It has struggled for support, however, with industrialised countries paying only about 1% of the $10.2bn (£6.9bn) committed at the UN climate negotiations in Lima last December. The deadline for contributions is 30 April.

With no clear rules on climate finance, much of the funds can be channelled to dirty energy, campaigners say.

Japan designated $1bn in loans for coal plants in Indonesia as climate finance, according to reporting by the Associated Press.

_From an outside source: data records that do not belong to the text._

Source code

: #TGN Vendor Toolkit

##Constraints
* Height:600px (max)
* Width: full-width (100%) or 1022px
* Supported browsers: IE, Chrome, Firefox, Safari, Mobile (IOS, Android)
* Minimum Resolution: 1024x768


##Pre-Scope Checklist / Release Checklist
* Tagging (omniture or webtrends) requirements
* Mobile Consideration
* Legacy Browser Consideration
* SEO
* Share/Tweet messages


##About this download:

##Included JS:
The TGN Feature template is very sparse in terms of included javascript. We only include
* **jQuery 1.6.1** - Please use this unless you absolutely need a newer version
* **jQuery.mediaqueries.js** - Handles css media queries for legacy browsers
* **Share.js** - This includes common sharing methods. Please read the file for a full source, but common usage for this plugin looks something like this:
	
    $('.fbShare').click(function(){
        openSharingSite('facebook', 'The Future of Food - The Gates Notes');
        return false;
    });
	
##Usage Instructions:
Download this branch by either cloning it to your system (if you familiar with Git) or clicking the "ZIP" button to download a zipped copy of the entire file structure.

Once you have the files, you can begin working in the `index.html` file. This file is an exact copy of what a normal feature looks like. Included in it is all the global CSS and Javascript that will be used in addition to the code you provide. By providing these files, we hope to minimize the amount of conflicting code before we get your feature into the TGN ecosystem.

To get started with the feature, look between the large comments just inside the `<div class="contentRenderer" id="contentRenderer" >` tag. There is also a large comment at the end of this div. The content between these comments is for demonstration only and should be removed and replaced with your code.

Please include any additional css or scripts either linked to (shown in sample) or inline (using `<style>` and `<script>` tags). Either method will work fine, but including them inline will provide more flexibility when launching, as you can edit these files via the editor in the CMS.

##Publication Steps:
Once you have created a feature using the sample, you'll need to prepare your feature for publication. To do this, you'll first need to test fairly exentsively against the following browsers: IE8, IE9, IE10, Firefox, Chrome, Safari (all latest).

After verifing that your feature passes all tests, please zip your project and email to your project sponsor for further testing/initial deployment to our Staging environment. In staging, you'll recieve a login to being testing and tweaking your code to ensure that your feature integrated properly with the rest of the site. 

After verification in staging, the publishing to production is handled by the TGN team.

Last week Japan counted another $630m in loans for coal plants in India and Bangladesh as climate finance.

Japan claims the projects are less polluting than older coal-fired plants and so qualify as clean energy. 

Japan is of the view that the promotion of high-efficiency coal-fired power plants is one of the realistic, pragmatic and effective approaches to cope with the issue of climate change,” Takako Ito, a foreign ministry spokeswoman, told AP.

Campaigners say the lack of clear rules makes a mockery of the fund. “Many people think it’s crazy that they are not going to have a no-go zone,” (Karen) Orenstein said. “The fact that the GCF won’t say it is problematic both for the integrity of the fund, and also reputational risk.”

Japan, China and Saudi Arabia opposed such a ban, she said.

The board agreed to set a minimum benchmark for the greenhouse gas emissions cuts that projects must achieve, but not until 2016. Meanwhile, they will apply an “assessment scale” to the first projects, which are set to be approved in October."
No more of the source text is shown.